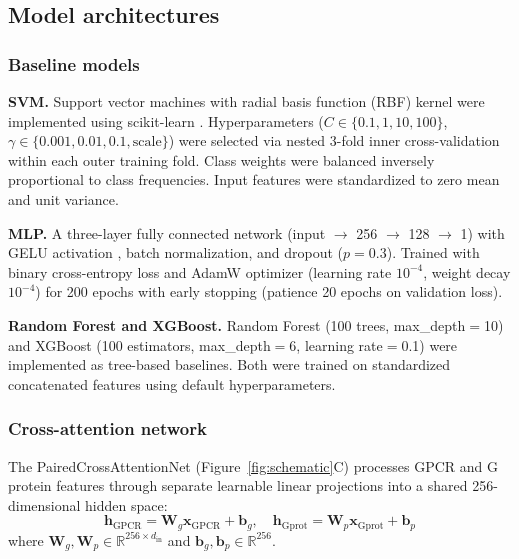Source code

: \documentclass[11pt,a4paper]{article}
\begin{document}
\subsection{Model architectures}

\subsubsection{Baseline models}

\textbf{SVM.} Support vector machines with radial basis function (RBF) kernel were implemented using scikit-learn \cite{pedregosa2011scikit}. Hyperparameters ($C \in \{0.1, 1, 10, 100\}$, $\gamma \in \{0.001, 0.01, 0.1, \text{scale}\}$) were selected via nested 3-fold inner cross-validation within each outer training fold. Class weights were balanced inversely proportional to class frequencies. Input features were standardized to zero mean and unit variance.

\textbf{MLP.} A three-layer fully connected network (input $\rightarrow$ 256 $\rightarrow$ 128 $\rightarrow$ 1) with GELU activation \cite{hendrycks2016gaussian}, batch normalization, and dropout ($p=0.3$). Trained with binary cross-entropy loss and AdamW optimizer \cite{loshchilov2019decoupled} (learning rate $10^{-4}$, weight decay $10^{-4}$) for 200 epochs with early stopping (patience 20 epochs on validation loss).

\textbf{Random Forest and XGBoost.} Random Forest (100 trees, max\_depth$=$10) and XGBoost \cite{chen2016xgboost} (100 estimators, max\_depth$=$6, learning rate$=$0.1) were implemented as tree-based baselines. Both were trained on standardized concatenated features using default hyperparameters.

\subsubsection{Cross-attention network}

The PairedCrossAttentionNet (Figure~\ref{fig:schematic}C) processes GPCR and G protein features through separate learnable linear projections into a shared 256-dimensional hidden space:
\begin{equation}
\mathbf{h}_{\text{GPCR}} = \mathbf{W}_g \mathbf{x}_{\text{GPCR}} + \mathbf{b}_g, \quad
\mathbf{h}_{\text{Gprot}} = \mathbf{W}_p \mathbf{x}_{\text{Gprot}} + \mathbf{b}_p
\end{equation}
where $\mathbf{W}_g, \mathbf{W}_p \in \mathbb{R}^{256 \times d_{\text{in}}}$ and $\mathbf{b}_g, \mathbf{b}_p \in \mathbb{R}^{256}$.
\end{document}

--

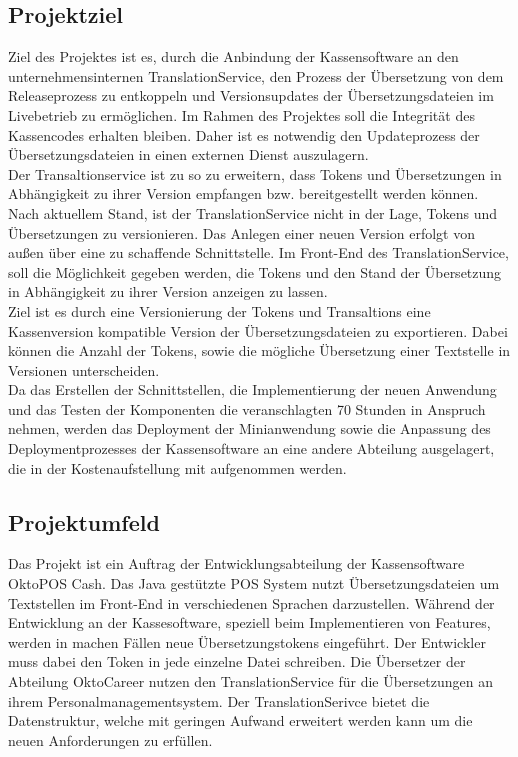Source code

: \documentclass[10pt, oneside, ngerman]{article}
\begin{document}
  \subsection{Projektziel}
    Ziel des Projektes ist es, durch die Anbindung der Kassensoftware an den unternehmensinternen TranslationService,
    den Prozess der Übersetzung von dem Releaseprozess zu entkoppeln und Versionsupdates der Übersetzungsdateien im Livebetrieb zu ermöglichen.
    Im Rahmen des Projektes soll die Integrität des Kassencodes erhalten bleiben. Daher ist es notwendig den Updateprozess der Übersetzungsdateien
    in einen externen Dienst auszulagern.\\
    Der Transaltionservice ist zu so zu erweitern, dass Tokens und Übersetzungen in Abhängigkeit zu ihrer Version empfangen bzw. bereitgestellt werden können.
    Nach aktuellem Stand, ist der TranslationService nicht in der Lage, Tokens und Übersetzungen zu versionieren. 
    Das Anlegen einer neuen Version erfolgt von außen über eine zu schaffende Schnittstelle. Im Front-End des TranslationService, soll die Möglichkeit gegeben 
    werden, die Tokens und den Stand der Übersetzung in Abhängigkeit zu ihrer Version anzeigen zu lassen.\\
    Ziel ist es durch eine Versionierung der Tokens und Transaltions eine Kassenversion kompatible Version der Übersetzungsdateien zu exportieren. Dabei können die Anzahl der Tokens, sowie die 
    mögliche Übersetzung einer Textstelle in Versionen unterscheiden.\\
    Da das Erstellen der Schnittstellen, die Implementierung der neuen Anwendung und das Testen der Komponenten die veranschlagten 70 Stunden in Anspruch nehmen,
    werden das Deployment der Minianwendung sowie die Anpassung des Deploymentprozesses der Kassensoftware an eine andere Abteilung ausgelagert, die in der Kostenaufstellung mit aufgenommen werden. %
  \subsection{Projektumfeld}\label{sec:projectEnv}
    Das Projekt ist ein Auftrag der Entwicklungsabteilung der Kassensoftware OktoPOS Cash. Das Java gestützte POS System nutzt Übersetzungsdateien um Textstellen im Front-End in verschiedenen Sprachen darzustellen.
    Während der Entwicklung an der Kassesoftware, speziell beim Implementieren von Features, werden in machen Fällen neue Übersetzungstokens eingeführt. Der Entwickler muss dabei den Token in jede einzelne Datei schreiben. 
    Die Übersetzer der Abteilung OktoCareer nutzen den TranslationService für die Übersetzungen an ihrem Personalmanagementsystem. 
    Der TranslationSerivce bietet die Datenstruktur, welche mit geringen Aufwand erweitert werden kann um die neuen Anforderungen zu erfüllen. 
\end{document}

- [ABOUT THIS TASK] In the listing above, find every line with the word "durch" and copy it.

- [EXPECTED ANSWER]
    Ziel des Projektes ist es, durch die Anbindung der Kassensoftware an den unternehmensinternen TranslationService,
    Ziel ist es durch eine Versionierung der Tokens und Transaltions eine Kassenversion kompatible Version der Übersetzungsdateien zu exportieren. Dabei können die Anzahl der Tokens, sowie die 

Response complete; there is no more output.